The water that leaves desalination plants is often of very high purity and thus may need to undergo remineralization to reduce its aggressiveness. This process, according to Merv Ogston, Tech Solutions Engineer for Water & Wastewater at BOC Australia (part of Germany gases and engineering company Linde), involves injection of carbon dioxide (CO₂) and calcium hydroxide to form calcium carbonate. Chlorination and fluoridation typically follow as well. A new RO plant commissioned recently in Sydney, Australia, has a maximum design capacity of approximately 16 tonnes/day of CO₂.

"This technology for buffering desalinated water is the most cost-effective and efficient method available today," says Ogston. "There is tremendous activity in the Asia-Pacific region, with many plants already in operation, under construction or in the planning stages, providing a tremendous growth opportunity for CO₂."

Membrane manufacturers are also clearly benefiting from the strong growth in desalination. Membranes today are based on thin-film composite polyamide chemistry, which has replaced older cellulose acetate technology. These composites often include polyester, polysulfone, polyethersulfone or polyacrylonitrile layers, in conjunction with the top polyamide surface. Leading suppliers Dow Water & Process Solutions and Hydranautics, both US, continue to refine the chemistry to improve the salt and solid rejection rates at lower pressures and energy consumption levels, while reducing fouling and extending the lifetime of the membranes.

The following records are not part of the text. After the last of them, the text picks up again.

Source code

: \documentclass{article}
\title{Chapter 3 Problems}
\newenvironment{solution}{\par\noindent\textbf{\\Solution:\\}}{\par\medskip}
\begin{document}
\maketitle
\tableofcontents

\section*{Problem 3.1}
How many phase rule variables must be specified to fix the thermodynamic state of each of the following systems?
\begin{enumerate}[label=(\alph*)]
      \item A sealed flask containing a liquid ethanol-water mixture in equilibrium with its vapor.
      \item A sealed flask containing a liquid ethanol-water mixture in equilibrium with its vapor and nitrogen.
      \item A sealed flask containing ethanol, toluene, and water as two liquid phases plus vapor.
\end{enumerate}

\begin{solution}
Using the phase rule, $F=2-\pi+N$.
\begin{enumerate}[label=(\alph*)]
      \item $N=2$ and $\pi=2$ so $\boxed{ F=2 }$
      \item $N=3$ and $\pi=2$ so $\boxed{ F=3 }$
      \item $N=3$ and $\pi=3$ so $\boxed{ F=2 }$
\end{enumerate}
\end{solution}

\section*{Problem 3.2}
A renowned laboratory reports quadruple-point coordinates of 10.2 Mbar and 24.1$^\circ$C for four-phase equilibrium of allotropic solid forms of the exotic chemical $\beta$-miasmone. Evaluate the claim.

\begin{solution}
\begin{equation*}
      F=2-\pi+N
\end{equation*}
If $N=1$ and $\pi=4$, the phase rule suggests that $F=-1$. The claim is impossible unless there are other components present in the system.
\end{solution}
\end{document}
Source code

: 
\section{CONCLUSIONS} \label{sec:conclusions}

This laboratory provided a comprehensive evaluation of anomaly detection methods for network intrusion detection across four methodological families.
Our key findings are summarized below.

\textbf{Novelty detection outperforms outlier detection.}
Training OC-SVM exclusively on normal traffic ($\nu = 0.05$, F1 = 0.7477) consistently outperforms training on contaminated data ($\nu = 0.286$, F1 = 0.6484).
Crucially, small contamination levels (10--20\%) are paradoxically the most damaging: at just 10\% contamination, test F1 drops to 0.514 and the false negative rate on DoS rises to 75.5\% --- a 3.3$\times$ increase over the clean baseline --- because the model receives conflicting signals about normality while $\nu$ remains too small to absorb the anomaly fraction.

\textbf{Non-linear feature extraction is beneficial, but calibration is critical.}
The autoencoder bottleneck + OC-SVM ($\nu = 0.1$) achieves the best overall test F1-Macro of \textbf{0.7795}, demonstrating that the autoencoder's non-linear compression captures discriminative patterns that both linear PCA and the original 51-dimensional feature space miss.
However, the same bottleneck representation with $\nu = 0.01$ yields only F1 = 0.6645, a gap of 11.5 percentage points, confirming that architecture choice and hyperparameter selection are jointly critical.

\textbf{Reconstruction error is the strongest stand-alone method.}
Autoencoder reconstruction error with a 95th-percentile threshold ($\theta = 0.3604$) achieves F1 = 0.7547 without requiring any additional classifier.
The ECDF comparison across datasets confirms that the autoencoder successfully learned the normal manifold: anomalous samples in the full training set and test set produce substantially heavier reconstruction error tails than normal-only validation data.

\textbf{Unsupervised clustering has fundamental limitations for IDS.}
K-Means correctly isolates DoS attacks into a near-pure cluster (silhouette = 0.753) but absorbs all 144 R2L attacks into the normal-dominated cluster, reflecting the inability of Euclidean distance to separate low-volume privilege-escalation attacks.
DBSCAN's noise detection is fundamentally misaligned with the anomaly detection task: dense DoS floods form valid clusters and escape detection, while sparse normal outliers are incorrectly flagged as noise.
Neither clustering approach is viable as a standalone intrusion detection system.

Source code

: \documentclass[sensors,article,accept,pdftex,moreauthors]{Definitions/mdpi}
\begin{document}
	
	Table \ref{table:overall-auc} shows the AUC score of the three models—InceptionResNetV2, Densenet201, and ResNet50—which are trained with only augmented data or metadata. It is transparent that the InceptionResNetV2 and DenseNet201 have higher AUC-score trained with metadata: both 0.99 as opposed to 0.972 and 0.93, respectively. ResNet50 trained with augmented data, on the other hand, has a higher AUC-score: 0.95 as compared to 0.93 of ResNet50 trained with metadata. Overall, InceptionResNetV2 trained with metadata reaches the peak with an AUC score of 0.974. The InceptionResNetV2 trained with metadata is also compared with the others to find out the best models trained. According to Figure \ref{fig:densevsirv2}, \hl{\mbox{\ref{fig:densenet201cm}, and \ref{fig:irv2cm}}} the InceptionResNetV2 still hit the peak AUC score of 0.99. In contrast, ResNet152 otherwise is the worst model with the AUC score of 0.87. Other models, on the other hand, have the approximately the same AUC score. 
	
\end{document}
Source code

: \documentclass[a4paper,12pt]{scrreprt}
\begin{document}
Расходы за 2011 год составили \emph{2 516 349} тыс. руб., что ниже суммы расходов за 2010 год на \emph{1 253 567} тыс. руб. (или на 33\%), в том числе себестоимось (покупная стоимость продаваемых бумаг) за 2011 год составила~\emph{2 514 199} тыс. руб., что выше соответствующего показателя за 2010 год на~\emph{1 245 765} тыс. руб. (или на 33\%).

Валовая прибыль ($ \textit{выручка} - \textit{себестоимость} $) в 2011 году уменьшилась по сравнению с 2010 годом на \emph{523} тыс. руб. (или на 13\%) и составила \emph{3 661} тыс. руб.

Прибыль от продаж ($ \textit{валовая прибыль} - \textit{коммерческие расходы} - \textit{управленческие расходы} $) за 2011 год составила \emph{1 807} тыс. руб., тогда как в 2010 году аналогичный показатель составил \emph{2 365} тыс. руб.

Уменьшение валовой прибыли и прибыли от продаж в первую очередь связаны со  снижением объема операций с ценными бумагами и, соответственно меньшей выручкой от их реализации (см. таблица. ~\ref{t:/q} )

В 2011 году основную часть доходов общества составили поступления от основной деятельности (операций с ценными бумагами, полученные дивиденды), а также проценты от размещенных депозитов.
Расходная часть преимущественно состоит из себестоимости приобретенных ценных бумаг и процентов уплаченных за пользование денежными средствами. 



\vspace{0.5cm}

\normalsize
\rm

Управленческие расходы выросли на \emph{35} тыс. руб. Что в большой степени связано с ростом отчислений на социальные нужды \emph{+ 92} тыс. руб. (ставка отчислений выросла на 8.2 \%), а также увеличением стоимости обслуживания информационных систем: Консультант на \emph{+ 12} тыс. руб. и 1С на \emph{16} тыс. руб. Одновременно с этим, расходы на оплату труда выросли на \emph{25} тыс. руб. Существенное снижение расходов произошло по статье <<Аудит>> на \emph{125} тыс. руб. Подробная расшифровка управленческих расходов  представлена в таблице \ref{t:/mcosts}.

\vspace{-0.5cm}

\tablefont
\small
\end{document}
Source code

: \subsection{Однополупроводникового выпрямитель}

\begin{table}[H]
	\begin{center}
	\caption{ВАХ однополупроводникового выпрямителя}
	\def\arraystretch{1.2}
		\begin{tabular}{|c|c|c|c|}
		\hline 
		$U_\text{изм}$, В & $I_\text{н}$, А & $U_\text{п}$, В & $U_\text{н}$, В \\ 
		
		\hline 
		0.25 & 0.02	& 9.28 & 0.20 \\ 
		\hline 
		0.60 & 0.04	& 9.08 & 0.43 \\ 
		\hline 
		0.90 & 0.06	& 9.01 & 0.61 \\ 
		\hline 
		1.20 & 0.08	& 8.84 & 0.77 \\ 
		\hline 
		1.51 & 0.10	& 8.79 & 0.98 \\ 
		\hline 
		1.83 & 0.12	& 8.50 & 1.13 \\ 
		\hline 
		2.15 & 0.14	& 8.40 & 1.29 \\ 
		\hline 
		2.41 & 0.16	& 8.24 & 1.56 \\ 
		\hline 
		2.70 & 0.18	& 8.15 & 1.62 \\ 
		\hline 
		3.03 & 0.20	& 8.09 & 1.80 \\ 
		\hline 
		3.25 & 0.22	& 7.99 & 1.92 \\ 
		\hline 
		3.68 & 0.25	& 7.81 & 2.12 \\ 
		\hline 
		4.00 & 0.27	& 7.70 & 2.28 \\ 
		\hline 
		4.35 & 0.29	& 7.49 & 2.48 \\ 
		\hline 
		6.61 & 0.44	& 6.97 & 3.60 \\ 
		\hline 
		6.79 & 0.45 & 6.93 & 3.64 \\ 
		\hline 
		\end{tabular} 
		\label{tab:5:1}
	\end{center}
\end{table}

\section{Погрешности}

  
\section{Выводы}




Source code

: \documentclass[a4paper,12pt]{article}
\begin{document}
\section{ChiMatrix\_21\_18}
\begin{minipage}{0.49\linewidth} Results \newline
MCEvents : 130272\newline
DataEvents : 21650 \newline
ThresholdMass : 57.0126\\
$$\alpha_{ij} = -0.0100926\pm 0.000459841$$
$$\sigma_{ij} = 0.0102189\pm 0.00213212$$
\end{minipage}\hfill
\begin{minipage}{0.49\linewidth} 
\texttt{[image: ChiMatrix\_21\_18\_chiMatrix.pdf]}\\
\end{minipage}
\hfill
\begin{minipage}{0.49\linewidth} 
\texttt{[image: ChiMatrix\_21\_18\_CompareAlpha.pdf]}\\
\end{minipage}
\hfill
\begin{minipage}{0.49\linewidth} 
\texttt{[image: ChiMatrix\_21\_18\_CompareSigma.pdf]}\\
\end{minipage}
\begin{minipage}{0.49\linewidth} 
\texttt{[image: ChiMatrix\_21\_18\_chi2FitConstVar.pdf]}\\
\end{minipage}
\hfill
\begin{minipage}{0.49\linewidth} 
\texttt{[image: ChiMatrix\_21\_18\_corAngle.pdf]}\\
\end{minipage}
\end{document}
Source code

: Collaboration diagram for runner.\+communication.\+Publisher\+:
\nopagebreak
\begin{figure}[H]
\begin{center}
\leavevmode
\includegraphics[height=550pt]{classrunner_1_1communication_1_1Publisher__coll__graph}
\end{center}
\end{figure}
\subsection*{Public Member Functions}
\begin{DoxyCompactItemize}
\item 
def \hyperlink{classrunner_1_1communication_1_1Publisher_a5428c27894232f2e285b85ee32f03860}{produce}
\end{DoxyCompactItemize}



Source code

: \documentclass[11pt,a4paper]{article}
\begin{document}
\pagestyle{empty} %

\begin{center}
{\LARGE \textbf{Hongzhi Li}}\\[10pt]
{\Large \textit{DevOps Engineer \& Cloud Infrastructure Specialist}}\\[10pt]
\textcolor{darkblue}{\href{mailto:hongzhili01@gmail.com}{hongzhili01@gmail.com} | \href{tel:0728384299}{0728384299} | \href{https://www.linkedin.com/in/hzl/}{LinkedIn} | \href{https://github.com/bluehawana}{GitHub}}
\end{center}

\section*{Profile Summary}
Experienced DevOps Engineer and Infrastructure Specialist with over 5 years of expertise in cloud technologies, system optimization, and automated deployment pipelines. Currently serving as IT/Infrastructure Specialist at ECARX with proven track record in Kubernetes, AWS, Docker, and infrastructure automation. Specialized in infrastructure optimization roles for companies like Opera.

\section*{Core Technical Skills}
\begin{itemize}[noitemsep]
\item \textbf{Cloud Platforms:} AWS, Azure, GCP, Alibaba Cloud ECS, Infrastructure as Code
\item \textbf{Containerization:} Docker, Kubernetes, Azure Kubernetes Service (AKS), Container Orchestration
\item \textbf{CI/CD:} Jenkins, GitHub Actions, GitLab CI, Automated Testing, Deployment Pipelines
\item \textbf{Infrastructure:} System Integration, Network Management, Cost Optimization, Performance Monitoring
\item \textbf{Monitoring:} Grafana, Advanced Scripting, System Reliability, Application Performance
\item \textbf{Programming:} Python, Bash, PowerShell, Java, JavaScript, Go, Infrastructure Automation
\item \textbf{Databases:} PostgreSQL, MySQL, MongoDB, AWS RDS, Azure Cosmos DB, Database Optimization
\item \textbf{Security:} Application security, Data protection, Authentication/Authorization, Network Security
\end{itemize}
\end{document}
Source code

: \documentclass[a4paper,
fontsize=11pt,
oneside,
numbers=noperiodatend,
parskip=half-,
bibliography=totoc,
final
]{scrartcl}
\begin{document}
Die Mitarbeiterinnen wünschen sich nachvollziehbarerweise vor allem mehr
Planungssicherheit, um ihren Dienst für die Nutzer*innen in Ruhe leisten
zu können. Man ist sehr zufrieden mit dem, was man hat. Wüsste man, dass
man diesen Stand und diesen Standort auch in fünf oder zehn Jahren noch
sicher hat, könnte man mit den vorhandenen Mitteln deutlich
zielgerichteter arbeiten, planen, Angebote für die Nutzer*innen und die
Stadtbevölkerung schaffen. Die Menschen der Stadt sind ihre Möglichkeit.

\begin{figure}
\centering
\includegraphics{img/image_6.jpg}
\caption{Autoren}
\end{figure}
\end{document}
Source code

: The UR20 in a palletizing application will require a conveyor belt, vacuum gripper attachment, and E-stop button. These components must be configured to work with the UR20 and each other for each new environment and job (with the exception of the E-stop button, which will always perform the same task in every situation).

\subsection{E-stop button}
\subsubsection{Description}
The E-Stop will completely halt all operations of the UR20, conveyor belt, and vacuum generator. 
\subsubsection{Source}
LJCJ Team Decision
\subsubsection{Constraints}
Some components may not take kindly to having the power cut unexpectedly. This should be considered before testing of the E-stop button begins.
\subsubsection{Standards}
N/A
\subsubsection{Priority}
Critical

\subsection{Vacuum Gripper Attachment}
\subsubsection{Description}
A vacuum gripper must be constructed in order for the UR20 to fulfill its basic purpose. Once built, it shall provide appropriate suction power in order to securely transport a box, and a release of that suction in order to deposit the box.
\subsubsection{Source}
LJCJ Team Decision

"Membrane chemistries are fairly similar, but some are designed to operate at lower pressures or to provide the highest separation," says Richard Franks, manager of applications at Hydranautics. "The technology is in fact approaching the limits of energy savings due to the osmotic pressure of the salt solutions."

Several groups are researching alternative membrane technologies. Dow is sponsoring research in the US at Virginia Polytechnic Institute and the University of Texas at Austin targeting development of oxidation-resistant RO membranes. Scientists at University of California, Los Angeles, treated a polyamide thin-film RO membrane with plasma to create active sites to which were grafted polymer chains, forming a charged "brush layer" that prevents fouling.

At Massachusetts Institute of Technology, researchers have developed a microfluidic device using ion concentration polarization that has the potential for use in portable desalination units. Seawater flows through microchannels connected by a Nafion (sulfonated tetrafluoroethylene-based fluoropolymer-copolymer) membrane. With an electrical field across the membrane, electrostatic forces repel salts contained in the seawater. The salts never pass through the membrane and thus fouling is avoided.

At the University of Western Australia, carbon nanotubes incorporated into membranes allow water but not salts to flow through at pressures much lower than those required for conventional RO membranes.

Meanwhile, researchers at the US's Yale University are investigating forward osmosis technology, which uses the osmotic pressure of CO2 and ammonia dissolved in water on one side of the membrane to draw water through and leave salts behind. The CO2 and ammonia are driven off by heating and recycled, leaving pure water behind.